The problem
The required output is a copy of each line in the material below that includes "validation".

%%

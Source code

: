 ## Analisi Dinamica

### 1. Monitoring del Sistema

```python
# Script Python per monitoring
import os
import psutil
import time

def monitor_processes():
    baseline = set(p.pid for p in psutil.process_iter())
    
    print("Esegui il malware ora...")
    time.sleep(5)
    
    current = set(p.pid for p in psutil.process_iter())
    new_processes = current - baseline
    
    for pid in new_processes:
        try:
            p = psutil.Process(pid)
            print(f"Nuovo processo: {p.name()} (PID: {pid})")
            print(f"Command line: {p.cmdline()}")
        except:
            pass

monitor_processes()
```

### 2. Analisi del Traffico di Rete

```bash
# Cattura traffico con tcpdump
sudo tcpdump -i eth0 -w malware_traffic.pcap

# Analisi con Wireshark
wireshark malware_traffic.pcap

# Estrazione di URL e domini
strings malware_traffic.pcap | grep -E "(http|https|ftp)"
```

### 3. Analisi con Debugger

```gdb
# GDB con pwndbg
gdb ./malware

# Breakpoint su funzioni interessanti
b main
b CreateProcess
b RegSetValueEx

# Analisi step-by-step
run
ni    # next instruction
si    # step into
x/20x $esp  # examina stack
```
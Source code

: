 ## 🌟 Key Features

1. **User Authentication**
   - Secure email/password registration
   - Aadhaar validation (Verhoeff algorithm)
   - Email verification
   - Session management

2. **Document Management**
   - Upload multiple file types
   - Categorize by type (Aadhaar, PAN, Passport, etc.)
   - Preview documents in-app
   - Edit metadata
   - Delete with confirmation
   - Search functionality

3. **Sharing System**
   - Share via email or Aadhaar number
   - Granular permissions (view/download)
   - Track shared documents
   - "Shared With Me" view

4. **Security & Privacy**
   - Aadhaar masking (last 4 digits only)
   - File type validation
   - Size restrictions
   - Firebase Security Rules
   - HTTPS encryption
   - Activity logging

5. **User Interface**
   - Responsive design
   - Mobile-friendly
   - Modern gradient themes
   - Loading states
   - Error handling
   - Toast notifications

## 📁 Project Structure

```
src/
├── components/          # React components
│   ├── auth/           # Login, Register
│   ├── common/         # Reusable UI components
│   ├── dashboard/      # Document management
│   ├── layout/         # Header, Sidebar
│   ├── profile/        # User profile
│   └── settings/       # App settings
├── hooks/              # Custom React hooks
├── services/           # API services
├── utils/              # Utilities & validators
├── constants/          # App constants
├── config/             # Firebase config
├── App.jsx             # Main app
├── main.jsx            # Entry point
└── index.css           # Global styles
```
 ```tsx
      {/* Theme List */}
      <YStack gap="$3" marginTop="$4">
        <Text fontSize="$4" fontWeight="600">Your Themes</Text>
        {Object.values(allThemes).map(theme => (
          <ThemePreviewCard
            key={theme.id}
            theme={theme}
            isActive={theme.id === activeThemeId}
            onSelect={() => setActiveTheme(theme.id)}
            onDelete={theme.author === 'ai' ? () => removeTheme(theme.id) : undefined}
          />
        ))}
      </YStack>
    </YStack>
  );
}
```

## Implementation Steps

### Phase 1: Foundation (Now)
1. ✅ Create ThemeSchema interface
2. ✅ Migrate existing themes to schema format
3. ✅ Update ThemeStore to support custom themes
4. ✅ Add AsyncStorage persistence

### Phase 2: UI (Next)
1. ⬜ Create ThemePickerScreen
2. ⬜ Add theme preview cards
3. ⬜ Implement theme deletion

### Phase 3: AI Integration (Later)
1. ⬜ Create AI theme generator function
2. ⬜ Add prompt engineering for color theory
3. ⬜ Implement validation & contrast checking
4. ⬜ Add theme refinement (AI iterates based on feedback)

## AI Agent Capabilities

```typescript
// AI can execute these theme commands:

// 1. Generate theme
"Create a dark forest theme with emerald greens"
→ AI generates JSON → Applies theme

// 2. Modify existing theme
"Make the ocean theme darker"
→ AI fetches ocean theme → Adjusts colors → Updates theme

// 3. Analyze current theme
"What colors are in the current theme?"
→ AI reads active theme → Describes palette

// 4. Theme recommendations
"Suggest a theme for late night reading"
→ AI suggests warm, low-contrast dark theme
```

%%

Solution to the exercise
   - Aadhaar validation (Verhoeff algorithm)
   - File type validation
3. ⬜ Implement validation & contrast checking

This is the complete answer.